Embora uma consolidada entidade afegã possa ser datada do século 18, seus povos constituintes sempre resistiram tenazmente à centralização. A consolidação política e especialmente militar no Afeganistão tem ocorrido ao longo de linhas étnicas e de clã, em uma estrutura basicamente feudal, onde os decisivos mediadores do poder são os organizadores militares do clã. Normalmente em conflito latente entre si, esses senhores da guerra se unem em amplas coalizões principalmente quando alguma força externa – como o exército britânico que invadiu em 1839 e as forças armadas soviéticas que ocuparam o Afeganistão em 1979 – busca impor centralização e coerência.

Tanto a desastrada retirada britânica de Cabul em 1842, na qual apenas um único europeu escapou da morte ou do cativeiro, quanto a importante retirada soviética do Afeganistão em 1989 foram provocadas por essa união temporária entre clãs. O argumento atual de que o povo afegão não está disposto a lutar por si mesmo não é apoiado pela história. Eles têm sido combatentes ferozes por seus clãs e pela autonomia tribal.

Com o tempo, a guerra assumiu o padrão das campanhas de contra-insurgência anteriores, nas quais o apoio interno americano foi aos poucos enfraquecendo. A destruição das bases do Talibã foi no geral alcançada. Mas a construção de uma nação em um país dilacerado pela guerra absorveu substanciais forças militares. O Talibã podia ser contido, mas não eliminado. E a introdução de formas estranhas de governo enfraqueceu o comprometimento político e fez aumentar a já abundante corrupção.

Desta forma, o Afeganistão repetiu os padrões de controvérsia da política interna americana. O que o lado da contrainsurgência definia como progresso, o político tratava como desastre. Os dois lados tendiam a paralisar um ao outro durante os sucessivos governos de ambos os partidos. Um exemplo é a decisão de 2009 de unir o aumento de tropas no Afeganistão com o anúncio simultâneo de que elas começariam a ser retiradas em 18 meses.

O que foi negligenciada foi uma alternativa exequível. A contra-insurgência poderia ter se reduzido à contenção, e não à destruição, do Talibã. E o curso político-diplomático poderia ter explorado um dos aspectos especiais da realidade afegã: que seus vizinhos – mesmo quando adversários entre si e ocasionalmente conosco – se sentem profundamente ameaçados pelo potencial terrorista do Afeganistão.
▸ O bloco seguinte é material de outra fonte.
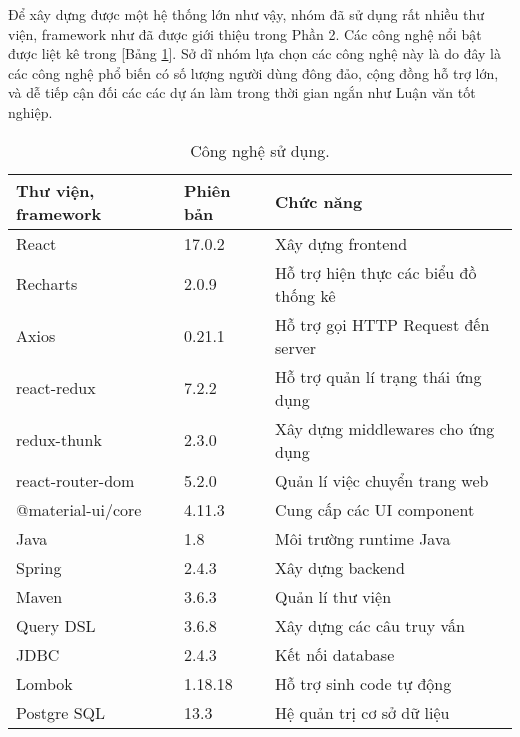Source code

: Để xây dựng được một hệ thống lớn như vậy, nhóm đã sử dụng rất nhiều thư viện, framework như đã được giới thiệu trong Phần 2. Các công nghệ nổi bật được liệt kê trong [Bảng \ref{usedtech}]. Sở dĩ nhóm lựa chọn các công nghệ này là do đây là các công nghệ phổ biến có số lượng người dùng đông đảo, cộng đồng hỗ trợ lớn, và dễ tiếp cận đối các các dự án làm trong thời gian ngắn như Luận văn tốt nghiệp.

\begin{table}[H]
    \centering
    \begin{tabular}{|m{6cm}|m{3cm}|m{6cm}|}
    \hline 
        \textbf{Thư viện, framework} & \textbf{Phiên bản} & \textbf{Chức năng}\\ \hline
        React & 17.0.2 & Xây dựng frontend \\ \hline
        Recharts & 2.0.9 & Hỗ trợ hiện thực các biểu đồ thống kê \\ \hline
        Axios & 0.21.1 & Hỗ trợ gọi HTTP Request đến server \\ \hline
        react-redux & 7.2.2 & Hỗ trợ quản lí trạng thái ứng dụng \\ \hline
        redux-thunk & 2.3.0 & Xây dựng middlewares cho ứng dụng \\ \hline
        react-router-dom & 5.2.0 & Quản lí việc chuyển trang web \\ \hline
        @material-ui/core & 4.11.3 & Cung cấp các UI component \\ \hline
        Java & 1.8 & Môi trường runtime Java \\ \hline
        Spring & 2.4.3 & Xây dựng backend \\ \hline
        Maven & 3.6.3 & Quản lí thư viện \\ \hline
        Query DSL & 3.6.8 & Xây dựng các câu truy vấn \\ \hline
        JDBC & 2.4.3 & Kết nối database \\ \hline
        Lombok & 1.18.18 & Hỗ trợ sinh code tự động \\ \hline
        Postgre SQL & 13.3 & Hệ quản trị cơ sở dữ liệu \\ \hline
    \end{tabular}
    \caption{Công nghệ sử dụng.}
    \label{usedtech}
\end{table}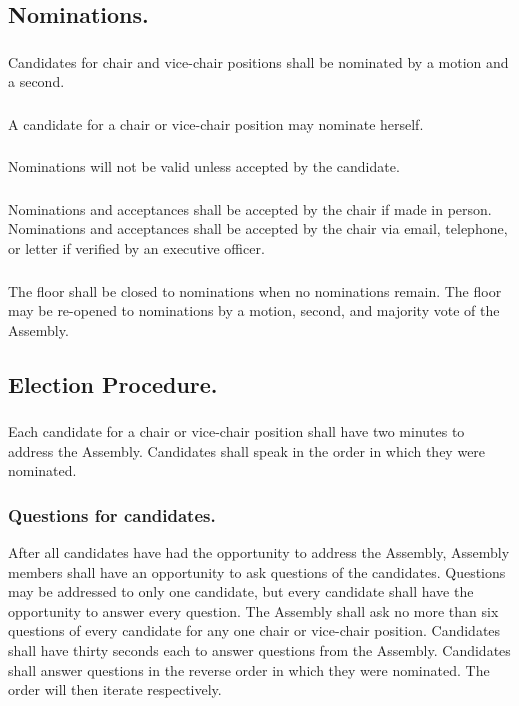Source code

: \documentclass{rules}
\begin{document}
\subsection{Nominations.}
\subsubsection{}
Candidates for chair and vice-chair positions shall be nominated by a motion and a second.
\subsubsection{}
A candidate for a chair or vice-chair position may nominate herself.
\subsubsection{}
Nominations will not be valid unless accepted by the candidate. 
\subsubsection{}
Nominations and acceptances shall be accepted by the chair if made in person.  Nominations and acceptances shall be accepted by the chair via email, telephone, or letter if verified by an executive officer.
\subsubsection{}
The floor shall be closed to nominations when no nominations remain.  The floor may be re-opened to nominations by a motion, second, and majority vote of the Assembly.
\subsection{Election Procedure.}
\subsubsection{}
Each candidate for a chair or vice-chair position shall have two minutes to address the Assembly.  Candidates shall speak in the order in which they were nominated.
\subsubsection{Questions for candidates.}
\subsubsubsection{}
After all candidates have had the opportunity to address the Assembly, Assembly members shall have an opportunity to ask questions of the candidates.
\subsubsubsection{}
Questions may be addressed to only one candidate, but every candidate shall have the opportunity to answer every question.
\subsubsubsection{}
The Assembly shall ask no more than six questions of every candidate for any one chair or vice-chair position.
\subsubsubsection{}
Candidates shall have thirty seconds each to answer questions from the Assembly.
\subsubsubsection{}
Candidates shall answer questions in the reverse order in which they were nominated.  The order will then iterate respectively.
\end{document}
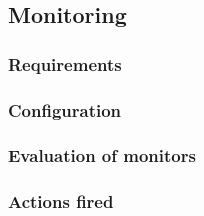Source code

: 

\subsection{Monitoring}

\subsubsection{Requirements}

\subsubsection{Configuration}

\subsubsection{Evaluation of monitors}

\subsubsection{Actions fired}
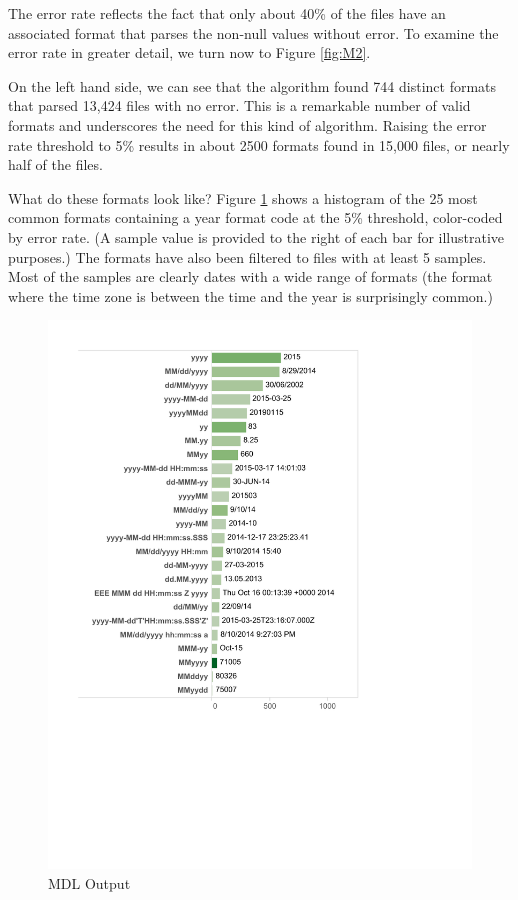 The error rate reflects the fact that only about 40\% of the files have an associated format that parses the non-null values without error. To examine the error rate in greater detail, we turn now to Figure \ref{fig:M2}.

On the left hand side, we can see that the algorithm found 744 distinct formats that parsed 13,424 files with no error. This is a remarkable number of valid formats and underscores the need for this kind of algorithm. Raising the error rate threshold to 5\% results in about 2500 formats found in 15,000 files, or nearly half of the files. 

What do these formats look like? Figure \ref{fig:M3} shows a histogram of the 25 most common formats containing a year format code at the 5\% threshold, color-coded by error rate. (A sample value is provided to the right of each bar for illustrative purposes.) The formats have also been filtered to files with at least 5 samples. Most of the samples are clearly dates with a wide range of formats (the format where the time zone is between the time and the year is surprisingly common.)
 
\begin{figure}[ht]
\centering
\includegraphics[width=\columnwidth]{figures/FigureM3}
\caption{MDL Output}
\label{fig:M3}
\end{figure}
Teria sido possível coordenar esforços comuns de contra-insurgência? É certo que Índia, China, Rússia e Paquistão costumam ter interesses divergentes. Uma diplomacia criativa poderia ter buscado medidas comuns para conter o terrorismo no Afeganistão. Essa estratégia é a forma como a Grã-Bretanha abordou por um século questões territoriais na Índia e em todo o Oriente Médio, sem bases permanentes, mas com prontidão permanente para defender seus interesses junto com apoiadores regionais ad hoc. Mas essa alternativa nunca foi explorada. Tendo feito campanha contra a guerra, os presidentes Donald Trump e Joe Biden promoveram negociações de paz com o Talibã, que nos comprometemos e induzimos aliados a ajudar a esmagar 20 anos atrás. Isso culminou com uma retirada incondicional dos Estados Unidos por parte do governo Biden.

Descrever a evolução não afasta a insensibilidade e, sobretudo, a pressa da decisão de desistência. Os EUA não podem se furtar de serem um elemento-chave da ordem internacional devido a suas capacidades e valores históricos. Não podem evitá-lo retirando-se. Como combater, conter e superar um terrorismo aprimorado e apoiado por países com uma tecnologia cada vez mais sofisticada continuará sendo um desafio global. Deve ser combatido pelos interesses estratégicos nacionais junto com qualquer estrutura internacional que possamos criar por meio de uma diplomacia adequada.

Temos de reconhecer que nenhum dramático movimento estratégico está disponível no futuro imediato para compensar esse revés auto-infligido, como assumir novos compromissos formais em outras regiões. A precipitação americana aumentaria o desapontamento entre os aliados, encorajaria os adversários e semearia confusão entre os observadores. O governo Biden ainda está em seus estágios iniciais. Deve ter a oportunidade de desenvolver e sustentar uma estratégia abrangente compatível com as necessidades nacionais e internacionais. As democracias evoluem em um conflito de facções. Elas alcançam grandeza com suas reconciliações.